● **TASK DESCRIPTION**: Going through the entries below, copy out each line that contains "Reference".

● **Extracted records**:

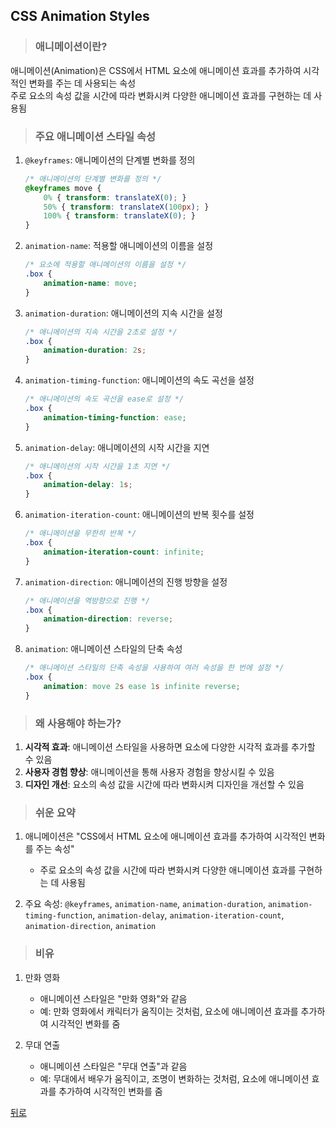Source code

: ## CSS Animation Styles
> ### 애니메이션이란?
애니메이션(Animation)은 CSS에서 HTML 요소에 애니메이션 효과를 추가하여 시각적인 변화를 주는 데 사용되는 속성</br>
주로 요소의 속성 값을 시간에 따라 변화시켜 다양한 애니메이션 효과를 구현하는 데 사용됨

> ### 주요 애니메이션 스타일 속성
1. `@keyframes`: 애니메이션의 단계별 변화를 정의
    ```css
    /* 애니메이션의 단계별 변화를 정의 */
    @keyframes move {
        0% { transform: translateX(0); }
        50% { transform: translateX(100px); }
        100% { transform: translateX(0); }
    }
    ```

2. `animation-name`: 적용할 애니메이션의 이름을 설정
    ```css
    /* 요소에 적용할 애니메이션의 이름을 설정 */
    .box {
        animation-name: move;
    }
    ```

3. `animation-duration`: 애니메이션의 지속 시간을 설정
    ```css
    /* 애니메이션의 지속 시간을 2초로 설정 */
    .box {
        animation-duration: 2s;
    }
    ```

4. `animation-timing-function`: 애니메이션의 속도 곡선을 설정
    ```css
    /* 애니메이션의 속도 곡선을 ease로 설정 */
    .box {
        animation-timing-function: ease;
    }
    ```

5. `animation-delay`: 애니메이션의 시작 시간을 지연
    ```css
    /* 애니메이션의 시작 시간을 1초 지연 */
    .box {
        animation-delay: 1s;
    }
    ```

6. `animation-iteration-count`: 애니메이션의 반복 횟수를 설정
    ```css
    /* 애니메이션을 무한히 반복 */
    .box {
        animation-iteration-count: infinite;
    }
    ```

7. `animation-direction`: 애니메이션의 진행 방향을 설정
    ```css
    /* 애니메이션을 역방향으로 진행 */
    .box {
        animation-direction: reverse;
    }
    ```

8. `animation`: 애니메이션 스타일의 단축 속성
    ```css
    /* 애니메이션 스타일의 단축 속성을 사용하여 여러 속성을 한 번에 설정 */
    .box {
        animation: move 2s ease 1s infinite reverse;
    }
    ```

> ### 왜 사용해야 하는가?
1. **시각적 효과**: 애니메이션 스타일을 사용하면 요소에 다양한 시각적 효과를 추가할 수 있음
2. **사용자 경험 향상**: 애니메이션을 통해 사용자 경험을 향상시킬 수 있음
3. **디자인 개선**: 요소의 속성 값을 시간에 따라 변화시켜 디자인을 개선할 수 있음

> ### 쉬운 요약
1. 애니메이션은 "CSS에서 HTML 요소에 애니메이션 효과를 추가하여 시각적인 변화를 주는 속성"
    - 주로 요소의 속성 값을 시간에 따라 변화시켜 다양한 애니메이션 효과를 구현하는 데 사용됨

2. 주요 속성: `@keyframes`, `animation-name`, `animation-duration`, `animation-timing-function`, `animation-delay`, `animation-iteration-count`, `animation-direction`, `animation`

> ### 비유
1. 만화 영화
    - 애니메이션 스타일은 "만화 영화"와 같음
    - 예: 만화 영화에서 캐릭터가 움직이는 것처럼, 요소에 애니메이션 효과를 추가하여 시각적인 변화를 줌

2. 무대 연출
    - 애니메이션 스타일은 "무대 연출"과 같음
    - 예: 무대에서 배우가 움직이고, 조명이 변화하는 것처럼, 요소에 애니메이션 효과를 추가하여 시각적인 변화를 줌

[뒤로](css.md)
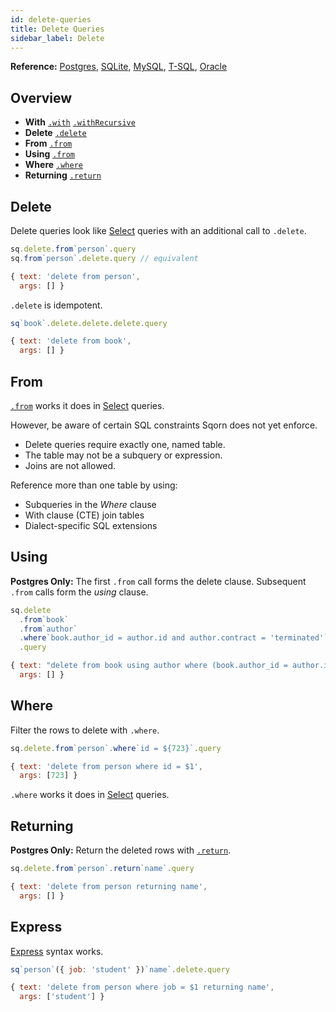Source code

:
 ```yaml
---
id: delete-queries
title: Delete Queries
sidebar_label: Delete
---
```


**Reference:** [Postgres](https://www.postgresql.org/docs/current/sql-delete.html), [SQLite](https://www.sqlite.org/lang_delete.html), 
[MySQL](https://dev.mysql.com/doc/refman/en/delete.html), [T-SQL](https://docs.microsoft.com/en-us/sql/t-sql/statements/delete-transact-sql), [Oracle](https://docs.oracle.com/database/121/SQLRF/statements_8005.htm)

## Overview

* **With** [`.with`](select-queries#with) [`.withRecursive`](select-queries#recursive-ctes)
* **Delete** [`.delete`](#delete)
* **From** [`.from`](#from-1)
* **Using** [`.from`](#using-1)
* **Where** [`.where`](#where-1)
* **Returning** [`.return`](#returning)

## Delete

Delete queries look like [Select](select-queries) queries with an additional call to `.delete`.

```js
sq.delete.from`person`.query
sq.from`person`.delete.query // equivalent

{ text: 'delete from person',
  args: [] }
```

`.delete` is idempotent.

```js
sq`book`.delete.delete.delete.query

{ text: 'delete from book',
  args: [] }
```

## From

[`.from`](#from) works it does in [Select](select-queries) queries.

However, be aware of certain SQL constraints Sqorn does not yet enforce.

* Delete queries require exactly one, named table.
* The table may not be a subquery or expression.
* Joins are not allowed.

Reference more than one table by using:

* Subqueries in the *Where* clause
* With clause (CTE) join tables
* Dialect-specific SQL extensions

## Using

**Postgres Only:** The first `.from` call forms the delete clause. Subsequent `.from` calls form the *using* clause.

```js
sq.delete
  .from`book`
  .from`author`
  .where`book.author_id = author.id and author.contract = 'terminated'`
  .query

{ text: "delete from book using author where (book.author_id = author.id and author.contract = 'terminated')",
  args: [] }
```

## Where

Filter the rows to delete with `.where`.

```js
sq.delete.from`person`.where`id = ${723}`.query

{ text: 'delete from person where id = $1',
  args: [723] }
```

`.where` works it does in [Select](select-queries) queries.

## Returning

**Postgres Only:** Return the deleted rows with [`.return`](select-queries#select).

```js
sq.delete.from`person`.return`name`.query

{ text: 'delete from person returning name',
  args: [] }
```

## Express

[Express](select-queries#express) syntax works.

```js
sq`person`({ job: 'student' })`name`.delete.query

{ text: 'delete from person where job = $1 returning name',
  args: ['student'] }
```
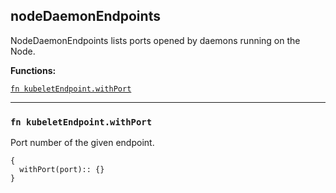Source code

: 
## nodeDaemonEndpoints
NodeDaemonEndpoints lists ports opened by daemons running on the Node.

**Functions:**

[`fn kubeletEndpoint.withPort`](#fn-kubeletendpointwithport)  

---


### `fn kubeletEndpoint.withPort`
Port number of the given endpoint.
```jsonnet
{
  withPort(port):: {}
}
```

● **RESPONSE**:
**Reference:** [Postgres](https://www.postgresql.org/docs/current/sql-delete.html), [SQLite](https://www.sqlite.org/lang_delete.html), 
Reference more than one table by using:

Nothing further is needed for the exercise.